- **Task description**
What is needed here is an exact repetition of the records below, beginning at the line that has "## Questions?" and stopping after the line that has "October 15, 2025**".

BEGIN

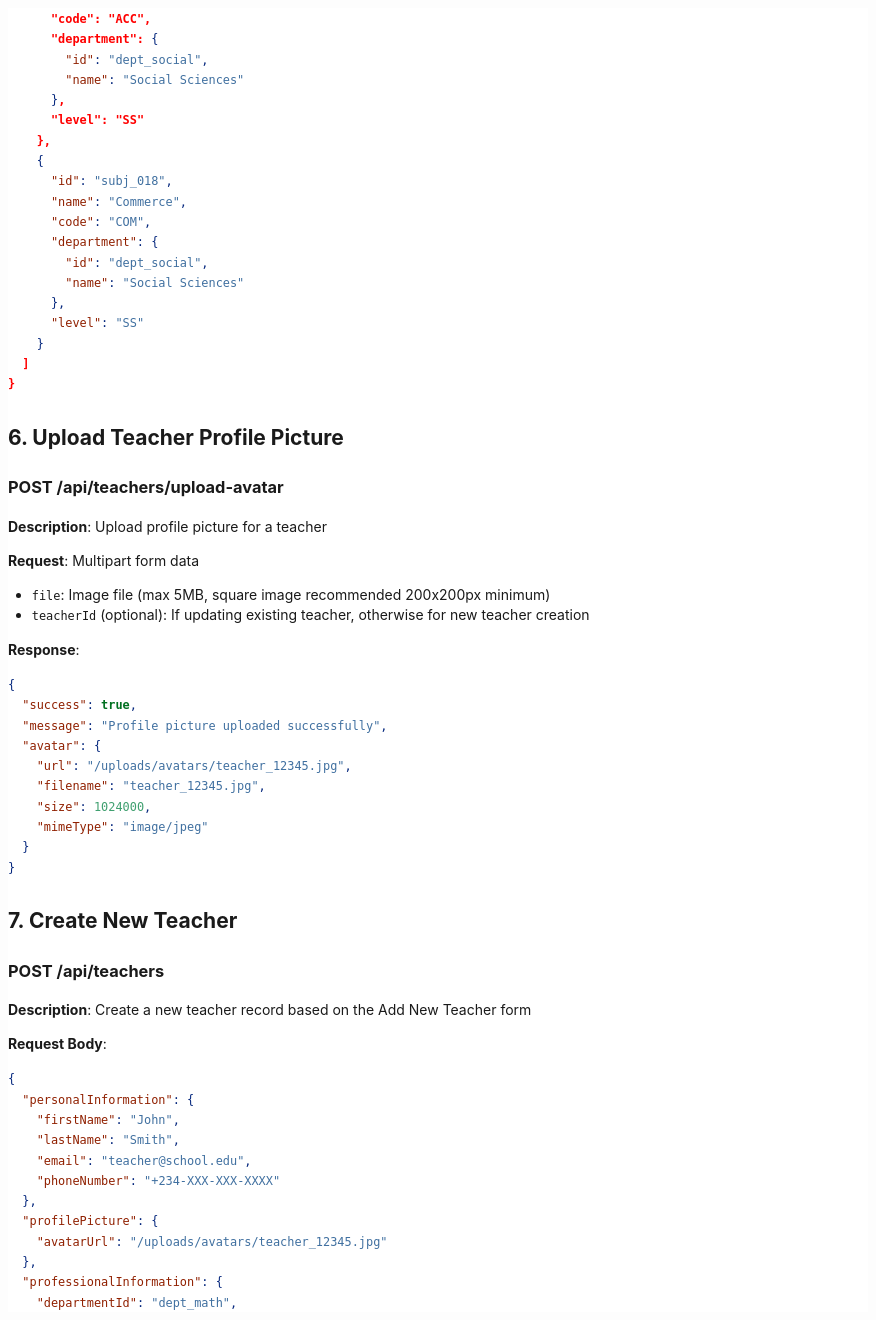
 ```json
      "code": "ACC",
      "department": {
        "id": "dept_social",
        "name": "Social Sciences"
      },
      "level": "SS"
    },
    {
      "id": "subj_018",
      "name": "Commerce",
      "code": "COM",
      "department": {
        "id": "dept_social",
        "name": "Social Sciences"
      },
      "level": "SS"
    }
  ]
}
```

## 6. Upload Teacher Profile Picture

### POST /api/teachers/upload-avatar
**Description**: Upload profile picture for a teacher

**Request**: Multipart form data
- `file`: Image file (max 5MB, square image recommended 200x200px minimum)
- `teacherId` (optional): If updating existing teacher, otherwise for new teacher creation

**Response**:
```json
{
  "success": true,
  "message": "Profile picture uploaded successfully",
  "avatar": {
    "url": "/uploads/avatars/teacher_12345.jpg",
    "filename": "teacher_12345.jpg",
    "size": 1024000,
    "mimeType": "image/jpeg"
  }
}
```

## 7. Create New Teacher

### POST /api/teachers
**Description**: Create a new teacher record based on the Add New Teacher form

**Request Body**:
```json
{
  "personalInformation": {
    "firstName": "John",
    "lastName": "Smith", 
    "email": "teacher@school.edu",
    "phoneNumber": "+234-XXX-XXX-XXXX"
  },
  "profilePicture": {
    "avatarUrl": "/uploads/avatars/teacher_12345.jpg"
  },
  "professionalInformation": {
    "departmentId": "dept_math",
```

END
BEGIN

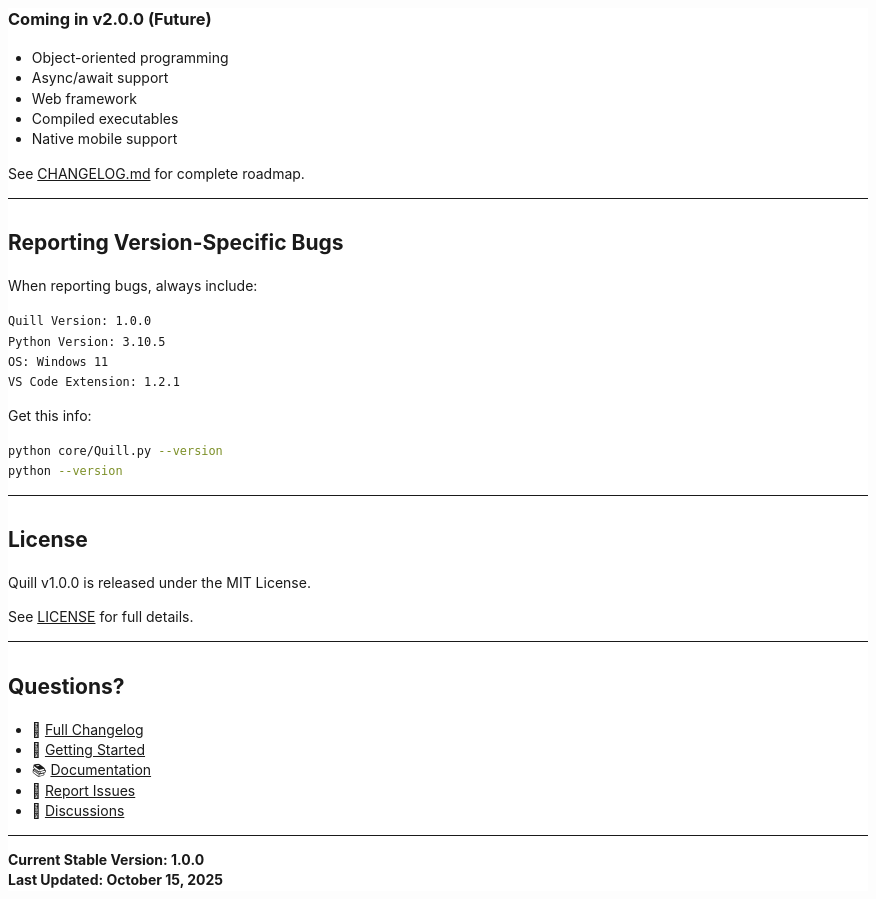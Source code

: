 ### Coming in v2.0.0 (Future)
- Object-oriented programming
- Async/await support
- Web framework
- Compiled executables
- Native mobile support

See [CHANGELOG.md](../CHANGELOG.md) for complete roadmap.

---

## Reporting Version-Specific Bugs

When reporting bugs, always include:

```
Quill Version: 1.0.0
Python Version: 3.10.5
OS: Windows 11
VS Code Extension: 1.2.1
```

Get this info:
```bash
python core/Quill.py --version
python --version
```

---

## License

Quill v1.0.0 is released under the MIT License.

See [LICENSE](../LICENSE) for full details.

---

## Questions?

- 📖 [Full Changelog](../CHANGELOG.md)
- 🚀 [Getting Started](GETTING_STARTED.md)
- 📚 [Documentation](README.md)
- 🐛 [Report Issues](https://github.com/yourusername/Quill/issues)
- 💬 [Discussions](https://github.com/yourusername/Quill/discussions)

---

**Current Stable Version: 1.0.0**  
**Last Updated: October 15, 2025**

END

- **Answer to this task**
## Questions?

- 📖 [Full Changelog](../CHANGELOG.md)
- 🚀 [Getting Started](GETTING_STARTED.md)
- 📚 [Documentation](README.md)
- 🐛 [Report Issues](https://github.com/yourusername/Quill/issues)
- 💬 [Discussions](https://github.com/yourusername/Quill/discussions)

---

**Current Stable Version: 1.0.0**  
**Last Updated: October 15, 2025**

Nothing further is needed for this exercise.